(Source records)

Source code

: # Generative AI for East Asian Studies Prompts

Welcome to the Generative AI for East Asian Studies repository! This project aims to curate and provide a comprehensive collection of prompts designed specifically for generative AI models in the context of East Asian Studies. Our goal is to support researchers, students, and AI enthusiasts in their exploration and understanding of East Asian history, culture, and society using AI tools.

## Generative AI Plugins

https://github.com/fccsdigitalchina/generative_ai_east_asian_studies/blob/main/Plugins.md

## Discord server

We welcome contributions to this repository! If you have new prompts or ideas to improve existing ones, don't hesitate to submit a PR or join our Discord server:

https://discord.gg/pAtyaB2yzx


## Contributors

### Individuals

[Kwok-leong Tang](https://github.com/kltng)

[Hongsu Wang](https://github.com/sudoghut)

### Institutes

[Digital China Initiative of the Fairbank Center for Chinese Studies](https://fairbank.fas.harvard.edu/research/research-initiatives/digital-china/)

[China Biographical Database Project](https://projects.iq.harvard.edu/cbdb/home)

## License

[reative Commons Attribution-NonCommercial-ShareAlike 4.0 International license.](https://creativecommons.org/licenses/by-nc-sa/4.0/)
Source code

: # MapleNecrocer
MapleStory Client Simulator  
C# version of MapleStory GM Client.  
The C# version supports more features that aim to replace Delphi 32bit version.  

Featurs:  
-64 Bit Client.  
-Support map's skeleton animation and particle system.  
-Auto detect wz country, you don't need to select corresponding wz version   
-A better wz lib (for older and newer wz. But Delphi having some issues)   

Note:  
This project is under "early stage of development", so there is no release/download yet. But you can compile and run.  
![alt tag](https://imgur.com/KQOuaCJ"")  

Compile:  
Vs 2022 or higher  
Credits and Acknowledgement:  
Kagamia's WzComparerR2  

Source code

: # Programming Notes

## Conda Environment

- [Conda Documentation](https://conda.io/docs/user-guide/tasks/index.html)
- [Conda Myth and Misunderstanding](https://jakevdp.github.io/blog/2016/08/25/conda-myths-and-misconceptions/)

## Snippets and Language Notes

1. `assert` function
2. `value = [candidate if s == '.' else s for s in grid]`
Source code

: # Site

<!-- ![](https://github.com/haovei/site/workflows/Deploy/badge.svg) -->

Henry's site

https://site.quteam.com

- [What is needed]: The lines to return are those in the entries above that hold "MapleStory".

- [Response area]:
MapleStory Client Simulator  
C# version of MapleStory GM Client.  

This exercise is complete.